INSTRUCTIONS FOR THE TASK | Your answer must be every line of the data that contains "config".

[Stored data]
* * *

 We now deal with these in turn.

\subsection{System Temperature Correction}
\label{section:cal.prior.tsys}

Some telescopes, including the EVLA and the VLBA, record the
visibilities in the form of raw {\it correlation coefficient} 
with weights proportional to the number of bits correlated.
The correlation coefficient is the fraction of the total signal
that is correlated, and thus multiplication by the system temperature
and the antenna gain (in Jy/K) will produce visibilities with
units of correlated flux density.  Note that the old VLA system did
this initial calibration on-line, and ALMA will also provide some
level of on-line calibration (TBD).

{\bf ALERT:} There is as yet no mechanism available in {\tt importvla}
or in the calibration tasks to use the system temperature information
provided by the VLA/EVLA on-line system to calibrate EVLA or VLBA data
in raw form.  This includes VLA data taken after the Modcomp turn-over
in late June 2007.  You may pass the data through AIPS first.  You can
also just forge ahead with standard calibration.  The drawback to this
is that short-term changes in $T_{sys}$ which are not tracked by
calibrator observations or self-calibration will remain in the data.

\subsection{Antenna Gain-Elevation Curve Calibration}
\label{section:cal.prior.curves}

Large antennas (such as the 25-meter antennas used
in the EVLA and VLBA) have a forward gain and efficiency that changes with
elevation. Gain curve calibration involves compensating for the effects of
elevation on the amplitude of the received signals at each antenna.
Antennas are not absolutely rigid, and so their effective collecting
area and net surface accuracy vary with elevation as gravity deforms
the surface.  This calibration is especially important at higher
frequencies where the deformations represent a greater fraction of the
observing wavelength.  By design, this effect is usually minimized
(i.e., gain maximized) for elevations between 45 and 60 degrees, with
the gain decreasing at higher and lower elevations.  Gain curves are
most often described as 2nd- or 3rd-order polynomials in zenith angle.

* * *

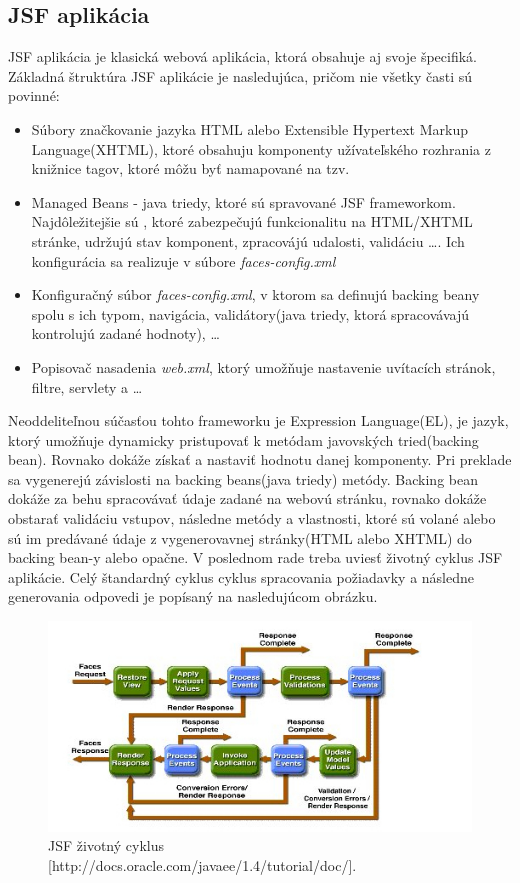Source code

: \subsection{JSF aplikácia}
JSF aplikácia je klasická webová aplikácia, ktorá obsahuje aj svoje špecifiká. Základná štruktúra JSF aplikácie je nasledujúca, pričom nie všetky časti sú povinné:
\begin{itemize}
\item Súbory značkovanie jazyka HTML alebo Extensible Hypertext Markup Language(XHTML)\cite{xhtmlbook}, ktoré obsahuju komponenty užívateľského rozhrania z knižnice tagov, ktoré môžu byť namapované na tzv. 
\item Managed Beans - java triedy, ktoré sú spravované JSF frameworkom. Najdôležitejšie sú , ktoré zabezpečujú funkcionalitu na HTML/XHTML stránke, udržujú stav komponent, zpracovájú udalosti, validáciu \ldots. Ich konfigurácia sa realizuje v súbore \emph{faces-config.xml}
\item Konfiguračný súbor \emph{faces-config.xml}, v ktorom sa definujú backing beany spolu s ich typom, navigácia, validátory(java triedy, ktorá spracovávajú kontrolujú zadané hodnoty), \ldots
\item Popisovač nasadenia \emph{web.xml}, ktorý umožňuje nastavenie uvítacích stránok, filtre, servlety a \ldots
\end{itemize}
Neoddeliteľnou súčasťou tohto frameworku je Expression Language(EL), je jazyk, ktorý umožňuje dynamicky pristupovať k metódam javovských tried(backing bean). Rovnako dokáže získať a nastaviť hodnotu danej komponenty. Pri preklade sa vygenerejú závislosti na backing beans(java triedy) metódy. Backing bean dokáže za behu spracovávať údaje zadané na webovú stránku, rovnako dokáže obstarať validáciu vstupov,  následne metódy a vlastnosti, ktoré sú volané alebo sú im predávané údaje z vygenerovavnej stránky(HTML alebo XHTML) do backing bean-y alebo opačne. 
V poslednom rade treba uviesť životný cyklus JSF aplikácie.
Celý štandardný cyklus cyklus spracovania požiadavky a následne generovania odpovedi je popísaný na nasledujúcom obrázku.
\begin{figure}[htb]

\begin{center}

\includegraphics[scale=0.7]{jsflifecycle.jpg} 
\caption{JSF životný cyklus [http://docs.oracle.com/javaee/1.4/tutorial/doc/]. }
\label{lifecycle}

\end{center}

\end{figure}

* * *

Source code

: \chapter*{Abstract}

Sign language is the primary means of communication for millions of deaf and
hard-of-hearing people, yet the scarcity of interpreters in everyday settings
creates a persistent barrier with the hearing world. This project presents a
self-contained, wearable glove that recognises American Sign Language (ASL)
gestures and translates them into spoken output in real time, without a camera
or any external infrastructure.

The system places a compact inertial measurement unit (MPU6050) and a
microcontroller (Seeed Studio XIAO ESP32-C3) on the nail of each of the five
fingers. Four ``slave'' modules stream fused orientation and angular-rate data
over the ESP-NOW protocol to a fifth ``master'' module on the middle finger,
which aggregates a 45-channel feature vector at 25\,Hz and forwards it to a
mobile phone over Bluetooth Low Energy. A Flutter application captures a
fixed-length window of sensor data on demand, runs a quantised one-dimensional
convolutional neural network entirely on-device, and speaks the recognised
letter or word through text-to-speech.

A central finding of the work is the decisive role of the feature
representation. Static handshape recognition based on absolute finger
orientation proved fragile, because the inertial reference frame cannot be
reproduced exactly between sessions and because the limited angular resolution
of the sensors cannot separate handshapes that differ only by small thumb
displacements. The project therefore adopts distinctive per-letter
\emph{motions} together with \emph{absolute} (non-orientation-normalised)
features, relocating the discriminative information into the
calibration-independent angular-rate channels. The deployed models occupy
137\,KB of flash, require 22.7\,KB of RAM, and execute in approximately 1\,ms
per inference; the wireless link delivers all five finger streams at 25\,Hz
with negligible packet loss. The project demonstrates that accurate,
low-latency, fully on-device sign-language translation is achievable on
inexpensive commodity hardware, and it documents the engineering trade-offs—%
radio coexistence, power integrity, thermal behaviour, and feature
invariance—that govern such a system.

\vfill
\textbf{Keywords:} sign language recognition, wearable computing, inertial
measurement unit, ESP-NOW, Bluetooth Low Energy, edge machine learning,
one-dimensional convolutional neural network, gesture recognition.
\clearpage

* * *

PROBLEM SOLUTION |
\item Managed Beans - java triedy, ktoré sú spravované JSF frameworkom. Najdôležitejšie sú , ktoré zabezpečujú funkcionalitu na HTML/XHTML stránke, udržujú stav komponent, zpracovájú udalosti, validáciu \ldots. Ich konfigurácia sa realizuje v súbore \emph{faces-config.xml}
\item Konfiguračný súbor \emph{faces-config.xml}, v ktorom sa definujú backing beany spolu s ich typom, navigácia, validátory(java triedy, ktorá spracovávajú kontrolujú zadané hodnoty), \ldots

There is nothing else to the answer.